Interestingly, for a long time there were no publicly available tools for or docs on dumping GD-ROMs. New releases from Echelon and Kalisto would appear promptly, so there was obviously a way, but you could only partake in the rampant piracy by downloading the (occasionally-massaged to fit on a CD) disc images online.
A lot of discussion in the (tbf probably quite young and inexperienced) community was around how this was possible. A popular theory/rumor at the time was that they were using CD drives with modified firmware, for example.
This probably also helped keep the piracy amd homebrew scenes fairly well separated on the Dreamcast, as there was a lot of info and examples around running your own code. This is in contrast to eg. the Xbox scene, which was in many ways the equally vibrant successor to the DC scene, but where piracy and homebrew seemed much more intertwined. Not least because all the homebrew binaries were built using the off-limits Microsoft SDK, so you had to go to some shady FTP site via links found on IRC to download them.
Another alternative that was reasonably-priced for a short while was the Japan-exclusive "LAN Adapter", which was in lower demand because it was only officially supported by the Dreamcast web browser app and was only 10Mbps instead of 10/100.
There was even a preview version of the game I worked on that got leaked so either someone in our office was part of the cracking scene or someone at Sega/QA (they were our publisher) since AFAIK no-one else had any copies.
To my shock, https://en.wikipedia.org/wiki/Network_block_device says
> The protocol was originally developed for Linux 2.1.55 and released in 1997.
so I wonder if you could use that? It's better suited to swap anyways.
Having read the article it makes more sense. They need additional capacity for the RAM disk.
Nobody does swap over things like NFS or NBD unless they have to.
(Even in the Dreamcast days, common home networks were vastly slower than local disk.)
here is the openbsd manual on setting up a diskless system(note the bootparams swap line), however it picked up it's netbooting sequence from bsd which if I had to guess picked it up from sun who invented nfs. I was curious if sunos also has it and it does. I choose sunos as a sort of early snapshot of a commercial bsd system. As netbooting was an important thing to Sun I would guess swap over nfs was a day one thing. Anyone know where to go for very early manuals to confirm this?
An XBOX with 128MB of RAM would run Fluxbox or whatever light env with ease, and with Dillo and a PSP user agent you could even post into HN. Gemini and Gopher would do it fine, even with clients written in TCL/Tk. It would be a fine backup PC for either thinkering or rescueing.
With ZRAM you could almost mimic a 192MB of RAM based device, good for maybe a browser like Seamonkey/IceApe if it could be built without SSE2.
I remember some guy soldering additional memory as well. Can't recall if it was 64 to 128mb or 128 to 256mb.
He also streams the process live on youtube: https://www.youtube.com/channel/UCPWknjnQNOwSD15nNh4rhLg
XBMC4Xbox seems to be a spinoff but I guess it can't play HD.

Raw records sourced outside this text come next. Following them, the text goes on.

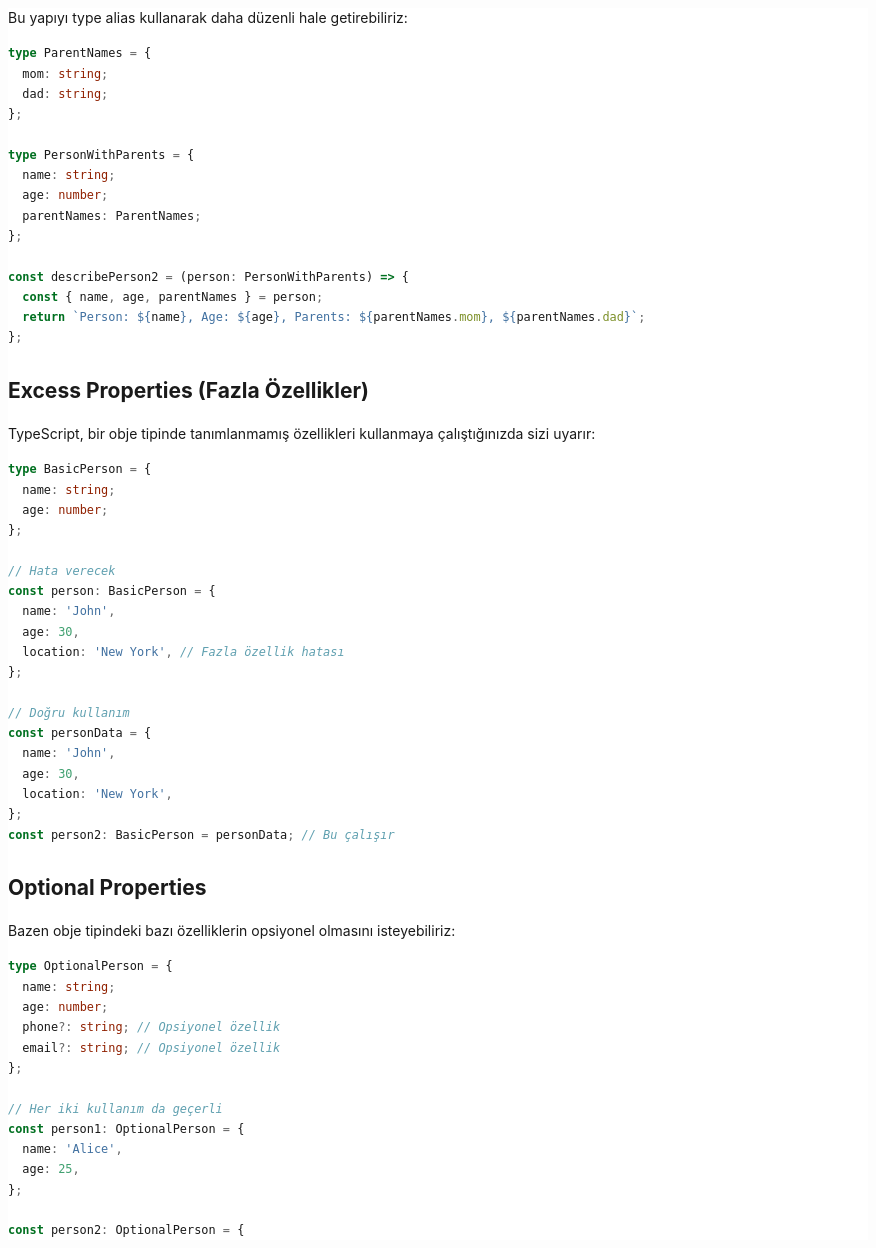 Bu yapıyı type alias kullanarak daha düzenli hale getirebiliriz:

```typescript
type ParentNames = {
  mom: string;
  dad: string;
};

type PersonWithParents = {
  name: string;
  age: number;
  parentNames: ParentNames;
};

const describePerson2 = (person: PersonWithParents) => {
  const { name, age, parentNames } = person;
  return `Person: ${name}, Age: ${age}, Parents: ${parentNames.mom}, ${parentNames.dad}`;
};
```

## Excess Properties (Fazla Özellikler)

TypeScript, bir obje tipinde tanımlanmamış özellikleri kullanmaya çalıştığınızda sizi uyarır:

```typescript
type BasicPerson = {
  name: string;
  age: number;
};

// Hata verecek
const person: BasicPerson = {
  name: 'John',
  age: 30,
  location: 'New York', // Fazla özellik hatası
};

// Doğru kullanım
const personData = {
  name: 'John',
  age: 30,
  location: 'New York',
};
const person2: BasicPerson = personData; // Bu çalışır
```

## Optional Properties

Bazen obje tipindeki bazı özelliklerin opsiyonel olmasını isteyebiliriz:

```typescript
type OptionalPerson = {
  name: string;
  age: number;
  phone?: string; // Opsiyonel özellik
  email?: string; // Opsiyonel özellik
};

// Her iki kullanım da geçerli
const person1: OptionalPerson = {
  name: 'Alice',
  age: 25,
};

const person2: OptionalPerson = {
```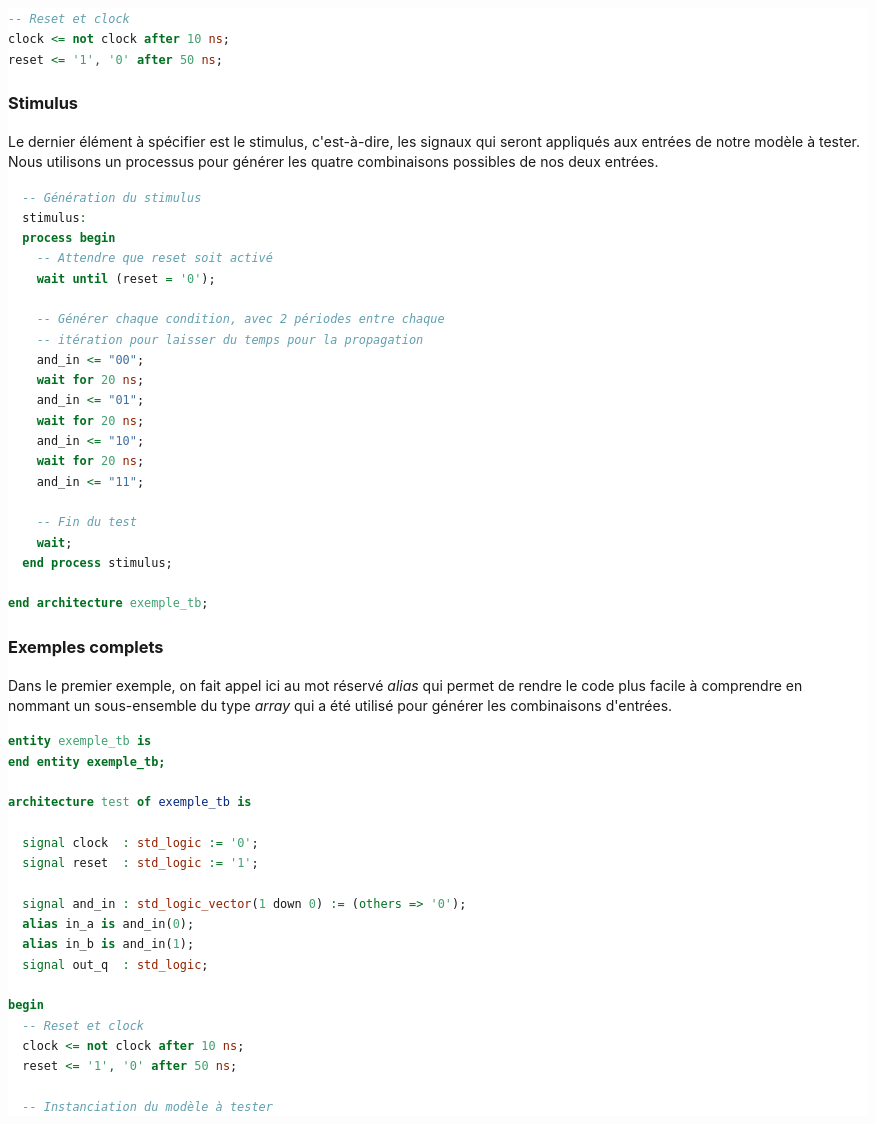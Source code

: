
 ```vhdl
-- Reset et clock
clock <= not clock after 10 ns;
reset <= '1', '0' after 50 ns;
```


### Stimulus

Le dernier élément à spécifier est le stimulus, c'est-à-dire, les
signaux qui seront appliqués aux entrées de notre modèle à
tester. Nous utilisons un processus pour générer les quatre
combinaisons possibles de nos deux entrées.

```vhdl
  -- Génération du stimulus
  stimulus:
  process begin
    -- Attendre que reset soit activé
    wait until (reset = '0');

    -- Générer chaque condition, avec 2 périodes entre chaque
    -- itération pour laisser du temps pour la propagation
    and_in <= "00";
    wait for 20 ns;
    and_in <= "01";
    wait for 20 ns;
    and_in <= "10";
    wait for 20 ns;
    and_in <= "11";

    -- Fin du test
    wait;
  end process stimulus;

end architecture exemple_tb;
```


### Exemples complets

Dans le premier exemple, on fait appel ici au mot réservé *alias* qui
permet de rendre le code plus facile à comprendre en nommant un
sous-ensemble du type *array* qui a été utilisé pour générer les
combinaisons d'entrées.


```vhdl
entity exemple_tb is
end entity exemple_tb;

architecture test of exemple_tb is

  signal clock  : std_logic := '0';
  signal reset  : std_logic := '1';

  signal and_in : std_logic_vector(1 down 0) := (others => '0');
  alias in_a is and_in(0);
  alias in_b is and_in(1);
  signal out_q  : std_logic;

begin
  -- Reset et clock
  clock <= not clock after 10 ns;
  reset <= '1', '0' after 50 ns;

  -- Instanciation du modèle à tester 
```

Edit: And it seemed to have been running the original Xbox win32 interface, not Linux.
It lives on today as Kodi, including the GUI hacks, the weird flaky add-ons, browsing file shares on the LAN, and the strange piracy-adjacent community.
It's all there, and on all kinds of devices -- just not on OG Xbox hardware.
Yeah, that's really important advice. They'll get root, and then they'll... ummm... they'll... hmmmmm.... ahhh.... Be really confused? Start mining monero? Sideload Crazy Taxi and start playing it on your Dreamcast?
Good luck with that! Even Monero's "light mode" requires 16 times more memory than is available on the system.
Originally they had though as a means to foster indie development, instead people got to use it for emulation, thus PS3 Linux Other OS no longer supported graphics acceleration, and then was completly dropped in a firmware upgrade.
On the PS2, we had official Linux CDs from Sony, a hard drive, connection cables, and a whole development environment, a GL like API, another more low level console like, both with hardware acceleration (although the actual one used on the devkit wasn't exposed).
I actually used it to write a small game to demonstrate the PS2 architecture in my CS undergrad capstone project.
It was slooooooooow even by the standards of the time.
Unfortunately not seen a use in years now.
Did you use PS2GL, or the low level one with what is now kind similar to what devs are exposed to on Metal, Vulkan, DX12?